Janis wrote:Hello everyone. I have been reading this forum for about a year now. I have found the articles on this forum to be very informative and the most kindest and caring people I have come across. I find my heart and my mind in a tug of war over my situation. I was diagnosed Nov 2015 with stage 3 cc. Dec 2015 had surgery to remove lemon size tumor in my sigmoid and had 18in removed No ostomy.. Caught staph infection from surgery and during a x-ray they discovered 11 nodules between both lungs. Started Folfox w/oxi. Dropped oxi and added Avastin. Everything stayed stable until about 2 months ago. Had to take a break from 5 fu Due to horrible mouth sores. During this one month break I had a scan. Now comes the Dilemma my scan showed it had spread to the right side of my liver and to my ovaries as well as my chest wall, peritoneum and trachea oh and let me not forget my hemorrhoidal nerve. I asked my Oncologist who gets cancer on their hemorrhoid. That's the only laugh I had that day. I am now on Irinotecan/Avastain. Now with 40ish chemo rounds my mind tells me I will never reach
NED and therefore stop the treatments. But my heart tells me for the sake of my children to keep going. I know that by God's grace would be the only way I would be cured. Am I wrong for thinking this way because everyone here is fighting for their life.

Hello
I know it is not easy but keep on fighting on. You never know when things turn around.
This January 2017 I was told I was on palliative care and treatment as my folfox had failed . My CEA levels were around 4000 ( and went upto 25000+ later ) . I was suffering horribly due to chemo side effects . None of chemo protocols were working.
I was preparing for worst with will preparation and goodbyes.
Then oncologist put me on Nivolumab as a sort of resort in May 2017.
Disease and body seems to have responded. cEA levels are dropping drastically.
also try meditation and exercise to best of your ability.
and please do not give up .You never know when things turn around.
(ps. I am msi--h and lynch+ve)

I'm so sorry you're going through this!*hugs*

"get to MD Anderson and get your tumor tested for MSI status"

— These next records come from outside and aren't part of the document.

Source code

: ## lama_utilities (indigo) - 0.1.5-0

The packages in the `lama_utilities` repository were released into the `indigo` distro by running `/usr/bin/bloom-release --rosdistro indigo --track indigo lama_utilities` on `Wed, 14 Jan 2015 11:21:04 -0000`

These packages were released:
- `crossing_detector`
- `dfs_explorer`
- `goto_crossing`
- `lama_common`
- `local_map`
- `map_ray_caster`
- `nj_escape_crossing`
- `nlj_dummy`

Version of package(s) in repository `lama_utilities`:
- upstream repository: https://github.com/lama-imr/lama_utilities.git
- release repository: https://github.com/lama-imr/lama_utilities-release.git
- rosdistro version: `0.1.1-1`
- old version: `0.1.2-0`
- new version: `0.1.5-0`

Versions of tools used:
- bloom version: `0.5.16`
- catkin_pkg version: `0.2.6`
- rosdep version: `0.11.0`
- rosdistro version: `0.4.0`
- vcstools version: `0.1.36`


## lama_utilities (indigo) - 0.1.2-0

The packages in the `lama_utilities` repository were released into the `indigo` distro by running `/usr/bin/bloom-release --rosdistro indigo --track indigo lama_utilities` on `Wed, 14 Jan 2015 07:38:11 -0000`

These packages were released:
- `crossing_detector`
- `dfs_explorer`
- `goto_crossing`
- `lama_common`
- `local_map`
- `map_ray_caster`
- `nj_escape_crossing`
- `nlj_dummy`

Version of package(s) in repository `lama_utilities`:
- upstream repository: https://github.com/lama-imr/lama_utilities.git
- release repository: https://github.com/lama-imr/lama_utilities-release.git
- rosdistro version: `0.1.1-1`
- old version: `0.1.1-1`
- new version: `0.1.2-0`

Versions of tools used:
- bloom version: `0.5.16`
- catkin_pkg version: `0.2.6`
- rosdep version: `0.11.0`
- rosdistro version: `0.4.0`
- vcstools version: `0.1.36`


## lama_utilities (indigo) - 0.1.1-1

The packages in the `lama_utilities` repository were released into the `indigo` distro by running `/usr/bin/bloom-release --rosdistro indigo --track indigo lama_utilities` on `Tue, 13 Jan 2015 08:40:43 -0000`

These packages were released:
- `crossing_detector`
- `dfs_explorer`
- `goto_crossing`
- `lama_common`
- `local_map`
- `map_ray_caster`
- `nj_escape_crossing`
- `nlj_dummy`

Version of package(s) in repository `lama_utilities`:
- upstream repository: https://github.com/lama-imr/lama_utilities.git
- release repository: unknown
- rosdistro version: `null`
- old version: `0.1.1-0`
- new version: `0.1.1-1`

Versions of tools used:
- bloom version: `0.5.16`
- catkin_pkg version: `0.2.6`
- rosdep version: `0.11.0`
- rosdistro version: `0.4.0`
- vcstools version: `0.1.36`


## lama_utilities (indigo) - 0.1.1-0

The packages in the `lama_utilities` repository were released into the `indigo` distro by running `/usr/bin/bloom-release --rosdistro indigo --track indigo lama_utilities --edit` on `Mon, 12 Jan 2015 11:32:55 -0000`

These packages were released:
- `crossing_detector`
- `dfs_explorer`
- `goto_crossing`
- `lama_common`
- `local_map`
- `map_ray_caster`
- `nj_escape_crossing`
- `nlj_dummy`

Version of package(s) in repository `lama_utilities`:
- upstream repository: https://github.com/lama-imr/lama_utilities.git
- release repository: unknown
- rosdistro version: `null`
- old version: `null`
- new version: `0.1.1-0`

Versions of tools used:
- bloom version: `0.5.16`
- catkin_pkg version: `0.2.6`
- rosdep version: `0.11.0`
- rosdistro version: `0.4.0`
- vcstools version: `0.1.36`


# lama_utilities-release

I would imagine that that was already done. Janis is a patient at MD Anderson. Wouldn't such a big cancer center test MSI as a matter of course?

Janis -- sending positive thoughts your way.

mpbser wrote:"get to MD Anderson and get your tumor tested for MSI status"

I would imagine that that was already done. Janis is a patient at MD Anderson. Wouldn't such a big cancer center test MSI as a matter of course?

Janis -- sending positive thoughts your way.

I am also going to MD Anderson in NJ.....their protocol is to test every stage 2 and 3 for MSI before starting chemo. Being a stage 2, I was tested before they started chemo because 5/FU can cause more harm than good.

mpbser wrote:"get to MD Anderson and get your tumor tested for MSI status"

I would imagine that that was already done. Janis is a patient at MD Anderson. Wouldn't such a big cancer center test MSI as a matter of course?

Janis -- sending positive thoughts your way.

My local hospital is nowhere near top-ranked and they tested MSI status using the cheaper IHC testing. I would guess that MD Anderson would do a full NextGen Genomic Tumor analysis to get the mutation and variant so they would know exactly what they are dealing with.